Analyst: Why Chancellor Jeremy Hunt has less headroom than he thinks on the public finances
THE OFFICIAL Treasury watchdog may be repeating its mistake of over-estimating UK growth, Deutsche Bank analysts have warned, with the forecasting miss potentially wiping out Chancellor Jeremy Hunt’s spending power in years to come.
In forecasts published by the Office for Budget Responsibility last week, the watchdog said it expected UK GDP groth to settle around 1.75 per cent a year – some way higher than the Bank of England’s prediction of around 1 per cent.
But Deutsche Bank’s Sanjay Raja told clients in a note over the weekend that the “OBR’s track record to forecasting medium-term growth hasn’t been impressive” and said that between 2010 and 2019 were on average 0.8 per cent ahead of reality.
“As a rough rule of thumb, a near 1 percentage point miss in GDP will add close to 0.5 percentage points to borrowing… enough to more than wipe out the Chancellor’s current headroom.”
In the note Raja also suggests there is a danger that inflation could eat away at the UK’s public finances.

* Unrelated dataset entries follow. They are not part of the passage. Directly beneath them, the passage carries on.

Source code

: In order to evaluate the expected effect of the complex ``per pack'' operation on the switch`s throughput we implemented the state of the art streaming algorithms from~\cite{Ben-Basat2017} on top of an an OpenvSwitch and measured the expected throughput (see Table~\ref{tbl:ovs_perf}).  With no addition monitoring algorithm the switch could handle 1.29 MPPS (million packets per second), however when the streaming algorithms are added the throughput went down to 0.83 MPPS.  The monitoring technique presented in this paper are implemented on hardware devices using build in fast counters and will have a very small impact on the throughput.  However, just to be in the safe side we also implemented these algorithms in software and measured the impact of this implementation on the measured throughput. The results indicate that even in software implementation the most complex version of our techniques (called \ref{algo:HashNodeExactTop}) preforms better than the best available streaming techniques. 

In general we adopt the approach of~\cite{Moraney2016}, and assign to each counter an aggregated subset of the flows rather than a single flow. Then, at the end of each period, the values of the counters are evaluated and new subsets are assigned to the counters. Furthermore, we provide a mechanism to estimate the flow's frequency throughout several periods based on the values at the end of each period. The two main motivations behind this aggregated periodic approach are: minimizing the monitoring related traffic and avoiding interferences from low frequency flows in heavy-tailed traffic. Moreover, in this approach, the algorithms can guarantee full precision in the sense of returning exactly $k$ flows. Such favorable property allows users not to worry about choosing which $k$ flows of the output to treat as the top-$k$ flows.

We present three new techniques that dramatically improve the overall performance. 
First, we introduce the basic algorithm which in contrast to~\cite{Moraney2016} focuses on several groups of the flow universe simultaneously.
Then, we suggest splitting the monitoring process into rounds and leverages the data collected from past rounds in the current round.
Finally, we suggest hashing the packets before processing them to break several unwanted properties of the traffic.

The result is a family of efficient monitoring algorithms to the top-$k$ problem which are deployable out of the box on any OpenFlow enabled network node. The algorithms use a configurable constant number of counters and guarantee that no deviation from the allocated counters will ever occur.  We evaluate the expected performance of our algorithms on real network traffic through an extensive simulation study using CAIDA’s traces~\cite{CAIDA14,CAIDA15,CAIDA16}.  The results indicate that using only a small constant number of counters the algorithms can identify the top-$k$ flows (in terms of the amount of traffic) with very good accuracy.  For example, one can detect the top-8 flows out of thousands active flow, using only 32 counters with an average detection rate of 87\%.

The official watchdog suggested that consumer price inflation would be flat in 2025 and 2026 before returning to the official target of 2 per cent.
“What if inflation ends up being higher, as we expect?” the analyst wrote. “While receipts would be lifted by higher prices boosting revenues, spending would rise even faster, driven by higher debt interest costs.”
“Big picture, the Chancellor’s room to manoeuvre is smaller than before,” Raja said, and “pressure to rejig the fiscal rules entirely will only rise from here, particularly with a general election looming.”